**WORK TO COMPLETE:** Going from the top of the data below, give again each line through the one containing "This appendix provides", both ends kept.

**DATASET ENTRIES:**
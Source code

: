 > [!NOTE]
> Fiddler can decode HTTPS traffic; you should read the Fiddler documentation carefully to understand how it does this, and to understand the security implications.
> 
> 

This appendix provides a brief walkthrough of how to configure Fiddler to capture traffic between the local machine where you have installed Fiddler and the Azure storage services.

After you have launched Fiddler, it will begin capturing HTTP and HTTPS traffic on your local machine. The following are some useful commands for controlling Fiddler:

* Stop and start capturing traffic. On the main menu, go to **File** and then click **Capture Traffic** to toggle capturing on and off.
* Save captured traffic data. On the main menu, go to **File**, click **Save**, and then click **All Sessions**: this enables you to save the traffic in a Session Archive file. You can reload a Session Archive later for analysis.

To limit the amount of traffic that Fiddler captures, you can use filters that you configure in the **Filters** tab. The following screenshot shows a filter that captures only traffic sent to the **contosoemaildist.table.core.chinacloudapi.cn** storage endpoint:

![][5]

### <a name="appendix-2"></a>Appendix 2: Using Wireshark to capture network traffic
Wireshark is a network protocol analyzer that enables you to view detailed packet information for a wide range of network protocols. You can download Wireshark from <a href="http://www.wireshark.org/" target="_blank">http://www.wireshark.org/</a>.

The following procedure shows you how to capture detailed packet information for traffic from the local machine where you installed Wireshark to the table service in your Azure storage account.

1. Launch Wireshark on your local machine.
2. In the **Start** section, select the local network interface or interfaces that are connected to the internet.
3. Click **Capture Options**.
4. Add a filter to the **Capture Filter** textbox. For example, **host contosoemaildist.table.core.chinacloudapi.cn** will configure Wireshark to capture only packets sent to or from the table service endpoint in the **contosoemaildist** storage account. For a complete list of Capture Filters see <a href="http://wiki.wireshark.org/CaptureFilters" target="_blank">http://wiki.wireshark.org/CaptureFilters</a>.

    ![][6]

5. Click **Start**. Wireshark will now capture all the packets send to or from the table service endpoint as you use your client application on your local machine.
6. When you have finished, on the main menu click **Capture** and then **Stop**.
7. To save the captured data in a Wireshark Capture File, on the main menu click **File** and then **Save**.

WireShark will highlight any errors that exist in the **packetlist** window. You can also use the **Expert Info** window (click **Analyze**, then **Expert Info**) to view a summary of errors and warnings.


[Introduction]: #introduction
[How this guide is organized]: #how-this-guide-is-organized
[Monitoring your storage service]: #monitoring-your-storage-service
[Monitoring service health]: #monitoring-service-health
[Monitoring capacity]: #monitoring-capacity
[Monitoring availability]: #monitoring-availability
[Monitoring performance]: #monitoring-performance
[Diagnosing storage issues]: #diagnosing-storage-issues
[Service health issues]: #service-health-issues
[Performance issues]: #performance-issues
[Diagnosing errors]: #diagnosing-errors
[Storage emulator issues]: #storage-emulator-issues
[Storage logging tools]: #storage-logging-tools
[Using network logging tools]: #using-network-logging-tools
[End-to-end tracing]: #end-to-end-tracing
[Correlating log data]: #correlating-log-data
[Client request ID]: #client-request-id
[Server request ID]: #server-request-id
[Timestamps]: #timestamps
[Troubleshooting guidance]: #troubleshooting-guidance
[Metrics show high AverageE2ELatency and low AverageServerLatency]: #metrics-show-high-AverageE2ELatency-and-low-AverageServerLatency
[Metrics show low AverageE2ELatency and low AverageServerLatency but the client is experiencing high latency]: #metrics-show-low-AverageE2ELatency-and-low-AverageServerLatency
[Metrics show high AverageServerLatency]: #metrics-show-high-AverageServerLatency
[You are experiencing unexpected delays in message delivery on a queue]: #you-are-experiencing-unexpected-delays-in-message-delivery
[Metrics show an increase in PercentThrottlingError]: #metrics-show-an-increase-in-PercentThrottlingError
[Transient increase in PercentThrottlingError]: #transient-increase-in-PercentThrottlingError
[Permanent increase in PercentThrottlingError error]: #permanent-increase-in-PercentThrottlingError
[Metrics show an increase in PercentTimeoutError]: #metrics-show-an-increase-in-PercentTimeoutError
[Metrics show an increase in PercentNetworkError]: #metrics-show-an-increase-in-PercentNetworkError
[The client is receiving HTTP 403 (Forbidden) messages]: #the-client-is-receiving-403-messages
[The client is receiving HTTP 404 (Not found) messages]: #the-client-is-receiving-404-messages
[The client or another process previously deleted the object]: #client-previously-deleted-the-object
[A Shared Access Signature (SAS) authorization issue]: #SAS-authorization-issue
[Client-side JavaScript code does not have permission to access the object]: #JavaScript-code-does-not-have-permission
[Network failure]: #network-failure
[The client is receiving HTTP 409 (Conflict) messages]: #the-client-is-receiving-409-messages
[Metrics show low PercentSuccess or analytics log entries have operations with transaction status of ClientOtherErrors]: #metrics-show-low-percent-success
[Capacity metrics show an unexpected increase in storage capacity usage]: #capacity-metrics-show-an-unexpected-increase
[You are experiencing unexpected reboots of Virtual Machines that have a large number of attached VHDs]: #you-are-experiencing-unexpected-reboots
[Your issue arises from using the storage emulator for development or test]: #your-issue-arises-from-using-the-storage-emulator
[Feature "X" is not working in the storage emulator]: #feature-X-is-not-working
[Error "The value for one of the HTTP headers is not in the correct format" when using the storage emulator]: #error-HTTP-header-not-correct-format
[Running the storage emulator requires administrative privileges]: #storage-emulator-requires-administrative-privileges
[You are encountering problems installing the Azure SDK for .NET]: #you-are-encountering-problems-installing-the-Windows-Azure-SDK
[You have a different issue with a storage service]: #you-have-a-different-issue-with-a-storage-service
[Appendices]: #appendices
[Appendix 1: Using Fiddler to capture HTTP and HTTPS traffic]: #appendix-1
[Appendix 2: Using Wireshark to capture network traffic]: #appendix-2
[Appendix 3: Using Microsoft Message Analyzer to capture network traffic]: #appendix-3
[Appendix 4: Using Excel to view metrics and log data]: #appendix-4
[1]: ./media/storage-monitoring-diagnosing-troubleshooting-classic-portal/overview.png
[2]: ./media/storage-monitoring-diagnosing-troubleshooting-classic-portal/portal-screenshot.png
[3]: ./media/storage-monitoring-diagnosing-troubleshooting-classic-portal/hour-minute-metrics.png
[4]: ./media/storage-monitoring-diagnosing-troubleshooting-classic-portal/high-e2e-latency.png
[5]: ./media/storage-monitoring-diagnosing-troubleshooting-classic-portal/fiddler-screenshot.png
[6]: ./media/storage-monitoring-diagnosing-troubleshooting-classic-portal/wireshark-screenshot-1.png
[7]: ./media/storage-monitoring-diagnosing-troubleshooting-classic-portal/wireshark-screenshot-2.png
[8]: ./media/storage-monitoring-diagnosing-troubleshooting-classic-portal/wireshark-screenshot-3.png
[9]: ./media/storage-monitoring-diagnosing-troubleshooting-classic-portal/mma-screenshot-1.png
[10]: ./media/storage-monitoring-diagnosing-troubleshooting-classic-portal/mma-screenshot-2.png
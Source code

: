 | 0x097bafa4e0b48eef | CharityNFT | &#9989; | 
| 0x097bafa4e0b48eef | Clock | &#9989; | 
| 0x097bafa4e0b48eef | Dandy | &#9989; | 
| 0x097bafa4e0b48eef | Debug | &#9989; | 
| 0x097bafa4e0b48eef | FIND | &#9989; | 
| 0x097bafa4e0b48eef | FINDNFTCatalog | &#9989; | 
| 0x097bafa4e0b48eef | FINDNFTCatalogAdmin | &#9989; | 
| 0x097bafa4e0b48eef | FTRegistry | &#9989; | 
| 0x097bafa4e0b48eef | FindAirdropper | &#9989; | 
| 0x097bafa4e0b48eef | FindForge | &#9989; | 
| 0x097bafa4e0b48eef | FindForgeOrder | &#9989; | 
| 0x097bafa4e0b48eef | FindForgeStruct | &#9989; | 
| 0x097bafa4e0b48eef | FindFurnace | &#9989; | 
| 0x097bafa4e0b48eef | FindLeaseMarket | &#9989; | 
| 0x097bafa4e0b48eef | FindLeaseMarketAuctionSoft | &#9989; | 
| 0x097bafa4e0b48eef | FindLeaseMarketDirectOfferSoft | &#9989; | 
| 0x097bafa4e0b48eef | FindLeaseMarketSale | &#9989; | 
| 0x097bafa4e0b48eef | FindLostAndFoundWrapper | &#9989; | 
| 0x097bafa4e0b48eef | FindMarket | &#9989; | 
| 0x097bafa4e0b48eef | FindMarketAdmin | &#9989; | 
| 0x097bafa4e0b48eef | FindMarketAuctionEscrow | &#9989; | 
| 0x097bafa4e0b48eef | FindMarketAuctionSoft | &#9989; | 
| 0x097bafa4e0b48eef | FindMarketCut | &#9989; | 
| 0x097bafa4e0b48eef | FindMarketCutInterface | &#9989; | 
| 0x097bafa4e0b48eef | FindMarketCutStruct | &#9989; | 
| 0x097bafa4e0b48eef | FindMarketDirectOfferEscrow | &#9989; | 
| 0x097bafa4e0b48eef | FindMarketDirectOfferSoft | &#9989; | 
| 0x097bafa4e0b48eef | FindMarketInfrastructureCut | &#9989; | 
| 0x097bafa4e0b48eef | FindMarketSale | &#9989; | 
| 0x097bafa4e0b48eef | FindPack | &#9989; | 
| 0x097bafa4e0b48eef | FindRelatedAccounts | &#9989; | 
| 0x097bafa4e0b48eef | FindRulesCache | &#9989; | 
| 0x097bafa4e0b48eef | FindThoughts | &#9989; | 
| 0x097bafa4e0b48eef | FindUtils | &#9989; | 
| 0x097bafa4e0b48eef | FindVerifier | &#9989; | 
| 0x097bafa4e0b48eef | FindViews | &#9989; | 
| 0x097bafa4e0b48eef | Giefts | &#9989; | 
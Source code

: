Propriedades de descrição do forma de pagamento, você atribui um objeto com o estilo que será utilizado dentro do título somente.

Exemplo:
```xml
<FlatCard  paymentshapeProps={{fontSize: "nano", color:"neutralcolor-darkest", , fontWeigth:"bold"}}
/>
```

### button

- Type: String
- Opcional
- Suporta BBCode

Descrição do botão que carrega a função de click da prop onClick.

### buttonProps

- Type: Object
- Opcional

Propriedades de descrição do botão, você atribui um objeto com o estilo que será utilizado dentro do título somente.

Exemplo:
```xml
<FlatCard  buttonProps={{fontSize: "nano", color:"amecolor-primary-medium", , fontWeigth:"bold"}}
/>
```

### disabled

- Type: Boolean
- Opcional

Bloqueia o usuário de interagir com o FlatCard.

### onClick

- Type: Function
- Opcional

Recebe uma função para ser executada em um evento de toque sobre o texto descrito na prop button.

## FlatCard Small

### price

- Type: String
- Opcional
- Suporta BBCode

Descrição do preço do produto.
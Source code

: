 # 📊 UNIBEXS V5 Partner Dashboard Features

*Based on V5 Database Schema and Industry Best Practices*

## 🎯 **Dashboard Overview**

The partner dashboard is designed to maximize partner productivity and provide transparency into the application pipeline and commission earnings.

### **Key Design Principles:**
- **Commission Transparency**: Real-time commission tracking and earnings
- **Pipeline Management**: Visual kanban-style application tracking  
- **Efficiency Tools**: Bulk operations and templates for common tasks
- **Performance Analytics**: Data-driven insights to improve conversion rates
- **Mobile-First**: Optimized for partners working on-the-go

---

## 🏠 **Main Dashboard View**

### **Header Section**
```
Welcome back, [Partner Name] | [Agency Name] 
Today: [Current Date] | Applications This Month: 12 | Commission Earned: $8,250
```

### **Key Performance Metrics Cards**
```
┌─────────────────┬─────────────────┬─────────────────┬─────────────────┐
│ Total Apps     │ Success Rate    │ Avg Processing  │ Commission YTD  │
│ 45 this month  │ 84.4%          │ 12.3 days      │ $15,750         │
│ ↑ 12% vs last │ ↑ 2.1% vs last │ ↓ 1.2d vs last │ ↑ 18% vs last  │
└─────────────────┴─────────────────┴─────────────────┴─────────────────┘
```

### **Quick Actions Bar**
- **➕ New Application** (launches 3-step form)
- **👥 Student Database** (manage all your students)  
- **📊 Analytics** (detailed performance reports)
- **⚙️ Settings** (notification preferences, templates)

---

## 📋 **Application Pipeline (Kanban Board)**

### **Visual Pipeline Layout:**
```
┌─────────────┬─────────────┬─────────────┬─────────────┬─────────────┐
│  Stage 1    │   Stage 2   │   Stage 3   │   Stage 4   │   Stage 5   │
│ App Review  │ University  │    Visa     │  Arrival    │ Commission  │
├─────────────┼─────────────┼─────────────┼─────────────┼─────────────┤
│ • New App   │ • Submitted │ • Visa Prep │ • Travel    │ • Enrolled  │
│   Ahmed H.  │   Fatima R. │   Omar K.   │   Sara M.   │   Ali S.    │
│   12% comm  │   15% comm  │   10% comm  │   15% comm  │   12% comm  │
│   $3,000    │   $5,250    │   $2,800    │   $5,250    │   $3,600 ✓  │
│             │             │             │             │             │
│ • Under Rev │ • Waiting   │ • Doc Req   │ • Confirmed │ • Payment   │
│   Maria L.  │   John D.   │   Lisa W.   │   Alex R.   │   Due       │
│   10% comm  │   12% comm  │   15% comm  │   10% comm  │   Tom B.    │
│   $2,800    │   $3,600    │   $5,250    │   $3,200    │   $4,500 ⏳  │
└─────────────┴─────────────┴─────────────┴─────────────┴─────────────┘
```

**RESULT OF THE EXERCISE:**
Source code

: > [!NOTE]
> Fiddler can decode HTTPS traffic; you should read the Fiddler documentation carefully to understand how it does this, and to understand the security implications.
> 
> 

This appendix provides a brief walkthrough of how to configure Fiddler to capture traffic between the local machine where you have installed Fiddler and the Azure storage services.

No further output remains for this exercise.